Fallou ainda e com muita graça, o sr. Dr. Castro como
um materialista e sceptico em materia religiosa. (...)"
Cerca de 3 meses passados, a 30/3/1905, e por ter recebido um
oficio da comissão promotora de homenagem à
memória de A. Sampaio, a direcção do Instituto
acha por bem "prestar o culto da sua homenagem à
memória do prestante cidadão e destemido defensor das
classes opprimidas", e, portanto, "deliberou por unanimidade acceitar
o convite da referida comissão, convidando tambem todos os
associados a acompanhál-a nesta
manifestação de saudade á campa do que soube
imporse", por ter sido "um defensor das reivindicações
sociais". Um ano volvido, novamente a direcção se
solidariza a esta homenagem a A. Sampaio e desta vez deliberando "a
representação da escola pelo seu professor, alumnos e
competente bandeira" (acta de 22/3/1906). Esta
resolução terá, aliás, trazido dissabores
ao Instituto, pois terá funcionado como despoletador de um
movimento a ele adverso. Assim, em acta de 27 de Abril o Presidente
"declarou que reunira a direcção para a informar dos
boatos calumniosos que andavam a ser propalados sobre esta
associação, dizendo-se que ella era republicana e que
não tinha vida legal, boatos que obstante serem infundados
estavam prejudicando enormemente os interesses do Instituto",
tendo-se então deliberado enviar ao Governo Civil "um officio
requerendo uma syndicancia que mostrasse serem ou não
verdadeiras as acusações feitas".
Se a sindicância pedida foi ou não realizada
não o sabemos, mas o que é facto é que o
Instituto tinha a fama e o proveito, e em Julho de 1907 não
recusa o convite que lhe é enviado para se incorporar na
homenagem a Bernardino Machado, então em Viseu, e não
tem pejo de reputar o que viria a ser um, dos Presidentes da 1.ª
República de "tão illustre cidadão".
Já anteriormente, em 24 de Janeiro de 1905, havia a
direcção deliberado "significar a sua
admiração a um dos mais heroicos defensores das
liberdades individuaes e das garantias dos cidadãos".
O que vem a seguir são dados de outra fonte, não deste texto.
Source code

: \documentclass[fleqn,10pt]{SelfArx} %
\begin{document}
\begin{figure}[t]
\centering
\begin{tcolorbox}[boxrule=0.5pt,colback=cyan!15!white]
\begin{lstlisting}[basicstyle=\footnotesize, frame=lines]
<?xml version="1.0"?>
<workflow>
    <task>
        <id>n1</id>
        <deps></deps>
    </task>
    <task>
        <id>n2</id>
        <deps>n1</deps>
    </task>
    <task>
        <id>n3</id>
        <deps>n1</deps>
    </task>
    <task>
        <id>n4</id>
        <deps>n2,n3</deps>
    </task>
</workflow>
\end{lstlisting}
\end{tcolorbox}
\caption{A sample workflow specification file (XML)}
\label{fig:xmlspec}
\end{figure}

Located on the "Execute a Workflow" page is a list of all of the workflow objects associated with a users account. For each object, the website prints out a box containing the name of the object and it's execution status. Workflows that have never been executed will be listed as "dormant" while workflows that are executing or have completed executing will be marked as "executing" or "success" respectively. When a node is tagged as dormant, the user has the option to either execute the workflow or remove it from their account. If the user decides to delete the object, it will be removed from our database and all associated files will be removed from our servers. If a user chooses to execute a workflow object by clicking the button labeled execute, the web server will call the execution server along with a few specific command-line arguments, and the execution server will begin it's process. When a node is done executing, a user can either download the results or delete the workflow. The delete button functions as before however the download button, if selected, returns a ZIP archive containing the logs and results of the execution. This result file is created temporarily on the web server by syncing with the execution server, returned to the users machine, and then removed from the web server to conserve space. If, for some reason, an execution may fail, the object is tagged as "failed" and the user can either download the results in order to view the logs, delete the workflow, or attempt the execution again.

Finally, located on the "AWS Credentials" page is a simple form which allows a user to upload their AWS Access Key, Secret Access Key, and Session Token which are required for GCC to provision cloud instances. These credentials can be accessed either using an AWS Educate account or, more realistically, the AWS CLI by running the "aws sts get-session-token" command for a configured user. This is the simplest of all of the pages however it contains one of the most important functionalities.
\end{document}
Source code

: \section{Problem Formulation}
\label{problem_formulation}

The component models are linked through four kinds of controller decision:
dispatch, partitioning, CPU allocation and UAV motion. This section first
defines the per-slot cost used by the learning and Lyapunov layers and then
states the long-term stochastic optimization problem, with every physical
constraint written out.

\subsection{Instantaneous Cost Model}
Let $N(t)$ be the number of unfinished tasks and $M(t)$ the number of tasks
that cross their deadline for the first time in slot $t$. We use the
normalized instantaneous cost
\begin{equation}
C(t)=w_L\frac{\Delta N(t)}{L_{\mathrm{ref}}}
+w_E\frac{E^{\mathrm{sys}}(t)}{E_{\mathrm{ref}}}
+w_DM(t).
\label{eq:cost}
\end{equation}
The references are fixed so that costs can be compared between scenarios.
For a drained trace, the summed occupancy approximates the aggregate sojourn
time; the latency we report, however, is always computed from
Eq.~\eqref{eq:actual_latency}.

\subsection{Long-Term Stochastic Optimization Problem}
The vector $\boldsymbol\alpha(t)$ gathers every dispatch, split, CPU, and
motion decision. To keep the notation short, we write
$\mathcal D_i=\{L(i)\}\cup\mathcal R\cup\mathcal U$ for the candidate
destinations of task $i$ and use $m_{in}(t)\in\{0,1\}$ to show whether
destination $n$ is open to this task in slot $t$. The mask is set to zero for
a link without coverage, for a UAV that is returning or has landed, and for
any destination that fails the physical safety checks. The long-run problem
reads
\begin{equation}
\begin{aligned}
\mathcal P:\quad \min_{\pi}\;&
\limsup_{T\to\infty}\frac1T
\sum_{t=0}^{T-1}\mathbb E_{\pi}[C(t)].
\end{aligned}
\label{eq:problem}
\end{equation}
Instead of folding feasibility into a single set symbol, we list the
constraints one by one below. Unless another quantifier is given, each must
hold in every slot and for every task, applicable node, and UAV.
Bernardino Machado tinha vindo, nesta ocasião, proferir uma
conferência sobre a aliança inglesa, conferência
esta no espírito da "propaganda da Verdade e da
Justiça" a que se havia proposto desde 1904.
É também, aliás, em 1906 que A Folha
(bi-semanário católico) (n.º 1809, de
2/9/1906), faz referências, sob a epígrafe "Selvageria"
a "graçolas obscenas e allusões ridículas ao
ritual da Igreja" que teriam sido praticadas por sócios do
Instituto quando acompanhavam um funeral ao cemitério. A
direcção do Instituto faz então sair
nA Beira um comunicado em que, como seria de
esperar, nega a implicação do Instituto em tais actos.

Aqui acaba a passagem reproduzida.